- **Exercise**:
Set down all of the records exactly, leaving none out.

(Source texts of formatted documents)

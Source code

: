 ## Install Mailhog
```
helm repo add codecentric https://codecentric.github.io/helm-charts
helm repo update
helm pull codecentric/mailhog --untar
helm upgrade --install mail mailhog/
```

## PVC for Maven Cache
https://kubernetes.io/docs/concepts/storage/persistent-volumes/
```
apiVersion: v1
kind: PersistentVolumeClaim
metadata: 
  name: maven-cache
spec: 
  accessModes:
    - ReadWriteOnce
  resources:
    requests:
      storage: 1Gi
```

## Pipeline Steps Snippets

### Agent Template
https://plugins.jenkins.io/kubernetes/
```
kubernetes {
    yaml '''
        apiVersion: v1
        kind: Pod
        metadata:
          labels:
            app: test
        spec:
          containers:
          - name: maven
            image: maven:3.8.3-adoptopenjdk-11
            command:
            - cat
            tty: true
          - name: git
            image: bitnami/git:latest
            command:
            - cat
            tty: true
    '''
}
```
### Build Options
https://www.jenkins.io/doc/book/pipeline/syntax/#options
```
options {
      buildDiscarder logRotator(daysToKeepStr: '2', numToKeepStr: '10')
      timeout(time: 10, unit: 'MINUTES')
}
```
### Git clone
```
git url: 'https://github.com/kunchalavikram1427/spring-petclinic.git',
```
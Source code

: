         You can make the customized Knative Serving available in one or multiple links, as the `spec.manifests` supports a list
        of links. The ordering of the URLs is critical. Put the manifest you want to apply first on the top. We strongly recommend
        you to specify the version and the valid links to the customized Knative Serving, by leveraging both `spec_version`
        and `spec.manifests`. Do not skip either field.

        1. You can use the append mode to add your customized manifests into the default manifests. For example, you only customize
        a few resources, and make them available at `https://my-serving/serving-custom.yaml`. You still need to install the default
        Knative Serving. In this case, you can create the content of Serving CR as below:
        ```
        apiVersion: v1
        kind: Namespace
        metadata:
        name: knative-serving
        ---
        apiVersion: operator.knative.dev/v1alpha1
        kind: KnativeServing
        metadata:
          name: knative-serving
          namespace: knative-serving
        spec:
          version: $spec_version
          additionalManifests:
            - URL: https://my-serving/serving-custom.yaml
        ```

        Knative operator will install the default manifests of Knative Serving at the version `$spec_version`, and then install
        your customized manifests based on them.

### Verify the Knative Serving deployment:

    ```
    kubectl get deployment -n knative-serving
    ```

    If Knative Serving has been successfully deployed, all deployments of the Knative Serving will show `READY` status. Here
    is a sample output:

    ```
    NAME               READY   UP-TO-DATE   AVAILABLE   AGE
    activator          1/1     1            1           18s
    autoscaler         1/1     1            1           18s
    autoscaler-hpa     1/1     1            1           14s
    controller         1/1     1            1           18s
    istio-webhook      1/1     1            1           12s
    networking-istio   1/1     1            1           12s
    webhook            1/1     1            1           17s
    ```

- **Solved exercise**:
Source code

: ## Install Mailhog
```
helm repo add codecentric https://codecentric.github.io/helm-charts
helm repo update
helm pull codecentric/mailhog --untar
helm upgrade --install mail mailhog/
```

## PVC for Maven Cache
https://kubernetes.io/docs/concepts/storage/persistent-volumes/
```
apiVersion: v1
kind: PersistentVolumeClaim
metadata: 
  name: maven-cache
spec: 
  accessModes:
    - ReadWriteOnce
  resources:
    requests:
      storage: 1Gi
```

## Pipeline Steps Snippets

### Agent Template
https://plugins.jenkins.io/kubernetes/
```
kubernetes {
    yaml '''
        apiVersion: v1
        kind: Pod
        metadata:
          labels:
            app: test
        spec:
          containers:
          - name: maven
            image: maven:3.8.3-adoptopenjdk-11
            command:
            - cat
            tty: true
          - name: git
            image: bitnami/git:latest
            command:
            - cat
            tty: true
    '''
}
```
### Build Options
https://www.jenkins.io/doc/book/pipeline/syntax/#options
```
options {
      buildDiscarder logRotator(daysToKeepStr: '2', numToKeepStr: '10')
      timeout(time: 10, unit: 'MINUTES')
}
```
### Git clone
```
git url: 'https://github.com/kunchalavikram1427/spring-petclinic.git',
```
Source code

:         You can make the customized Knative Serving available in one or multiple links, as the `spec.manifests` supports a list
        of links. The ordering of the URLs is critical. Put the manifest you want to apply first on the top. We strongly recommend
        you to specify the version and the valid links to the customized Knative Serving, by leveraging both `spec_version`
        and `spec.manifests`. Do not skip either field.

        1. You can use the append mode to add your customized manifests into the default manifests. For example, you only customize
        a few resources, and make them available at `https://my-serving/serving-custom.yaml`. You still need to install the default
        Knative Serving. In this case, you can create the content of Serving CR as below:
        ```
        apiVersion: v1
        kind: Namespace
        metadata:
        name: knative-serving
        ---
        apiVersion: operator.knative.dev/v1alpha1
        kind: KnativeServing
        metadata:
          name: knative-serving
          namespace: knative-serving
        spec:
          version: $spec_version
          additionalManifests:
            - URL: https://my-serving/serving-custom.yaml
        ```

        Knative operator will install the default manifests of Knative Serving at the version `$spec_version`, and then install
        your customized manifests based on them.

### Verify the Knative Serving deployment:

    ```
    kubectl get deployment -n knative-serving
    ```

    If Knative Serving has been successfully deployed, all deployments of the Knative Serving will show `READY` status. Here
    is a sample output:

    ```
    NAME               READY   UP-TO-DATE   AVAILABLE   AGE
    activator          1/1     1            1           18s
    autoscaler         1/1     1            1           18s
    autoscaler-hpa     1/1     1            1           14s
    controller         1/1     1            1           18s
    istio-webhook      1/1     1            1           12s
    networking-istio   1/1     1            1           12s
    webhook            1/1     1            1           17s
    ```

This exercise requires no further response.